----- Information shown -----

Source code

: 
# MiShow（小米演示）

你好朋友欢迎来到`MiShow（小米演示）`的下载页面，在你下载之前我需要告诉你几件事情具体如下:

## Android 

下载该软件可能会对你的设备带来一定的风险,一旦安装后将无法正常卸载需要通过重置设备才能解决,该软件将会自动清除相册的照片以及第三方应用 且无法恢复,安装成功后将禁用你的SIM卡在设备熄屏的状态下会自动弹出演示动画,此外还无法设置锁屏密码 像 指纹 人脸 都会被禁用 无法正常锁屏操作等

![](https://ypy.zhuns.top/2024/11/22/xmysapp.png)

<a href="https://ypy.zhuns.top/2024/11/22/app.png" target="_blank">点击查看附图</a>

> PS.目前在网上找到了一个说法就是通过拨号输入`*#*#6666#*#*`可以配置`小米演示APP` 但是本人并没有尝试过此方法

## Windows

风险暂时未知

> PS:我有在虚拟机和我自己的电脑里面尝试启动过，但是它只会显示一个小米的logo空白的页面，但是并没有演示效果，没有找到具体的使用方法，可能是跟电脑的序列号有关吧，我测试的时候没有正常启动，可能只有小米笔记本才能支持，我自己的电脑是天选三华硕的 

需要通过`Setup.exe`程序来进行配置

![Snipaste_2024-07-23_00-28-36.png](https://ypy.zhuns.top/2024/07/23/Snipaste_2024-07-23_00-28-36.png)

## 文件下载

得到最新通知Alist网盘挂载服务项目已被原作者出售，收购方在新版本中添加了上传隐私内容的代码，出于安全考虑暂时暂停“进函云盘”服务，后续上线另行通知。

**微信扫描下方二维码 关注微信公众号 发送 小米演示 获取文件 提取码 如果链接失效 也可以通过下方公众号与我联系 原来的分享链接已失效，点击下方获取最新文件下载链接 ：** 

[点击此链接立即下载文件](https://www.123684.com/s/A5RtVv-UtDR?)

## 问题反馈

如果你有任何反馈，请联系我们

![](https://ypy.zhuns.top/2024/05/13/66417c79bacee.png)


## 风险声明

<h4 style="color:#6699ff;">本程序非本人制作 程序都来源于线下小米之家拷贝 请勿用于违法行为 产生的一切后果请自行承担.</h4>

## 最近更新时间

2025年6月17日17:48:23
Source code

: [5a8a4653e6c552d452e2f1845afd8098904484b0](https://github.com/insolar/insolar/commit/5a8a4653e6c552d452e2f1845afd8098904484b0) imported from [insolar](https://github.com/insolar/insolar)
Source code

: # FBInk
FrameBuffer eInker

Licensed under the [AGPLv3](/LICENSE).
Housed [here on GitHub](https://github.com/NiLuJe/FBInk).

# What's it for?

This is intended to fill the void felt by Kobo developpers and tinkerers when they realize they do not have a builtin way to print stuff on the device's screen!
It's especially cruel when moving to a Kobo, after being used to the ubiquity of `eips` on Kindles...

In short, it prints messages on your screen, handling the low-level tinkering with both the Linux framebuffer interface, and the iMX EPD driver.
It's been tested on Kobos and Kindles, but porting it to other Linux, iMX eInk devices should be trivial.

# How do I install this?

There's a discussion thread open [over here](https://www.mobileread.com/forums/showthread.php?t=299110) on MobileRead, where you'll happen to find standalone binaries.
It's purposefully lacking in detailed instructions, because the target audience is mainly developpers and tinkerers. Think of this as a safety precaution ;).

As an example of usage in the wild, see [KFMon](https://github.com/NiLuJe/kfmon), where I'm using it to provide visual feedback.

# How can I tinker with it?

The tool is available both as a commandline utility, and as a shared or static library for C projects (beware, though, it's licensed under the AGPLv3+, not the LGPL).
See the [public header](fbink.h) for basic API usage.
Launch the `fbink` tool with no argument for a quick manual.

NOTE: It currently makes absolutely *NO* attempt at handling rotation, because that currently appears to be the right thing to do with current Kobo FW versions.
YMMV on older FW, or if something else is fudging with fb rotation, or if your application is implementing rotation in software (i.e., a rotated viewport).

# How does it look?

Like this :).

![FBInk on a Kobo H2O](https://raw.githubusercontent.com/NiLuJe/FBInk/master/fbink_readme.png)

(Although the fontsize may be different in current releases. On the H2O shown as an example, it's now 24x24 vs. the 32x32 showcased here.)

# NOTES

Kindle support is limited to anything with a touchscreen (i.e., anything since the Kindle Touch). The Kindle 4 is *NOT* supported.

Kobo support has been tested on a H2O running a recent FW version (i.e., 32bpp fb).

-----

:: Task statement ::
Return every line in the records that includes the string "your".

:: Exercise solution ::
In short, it prints messages on your screen, handling the low-level tinkering with both the Linux framebuffer interface, and the iMX EPD driver.
YMMV on older FW, or if something else is fudging with fb rotation, or if your application is implementing rotation in software (i.e., a rotated viewport).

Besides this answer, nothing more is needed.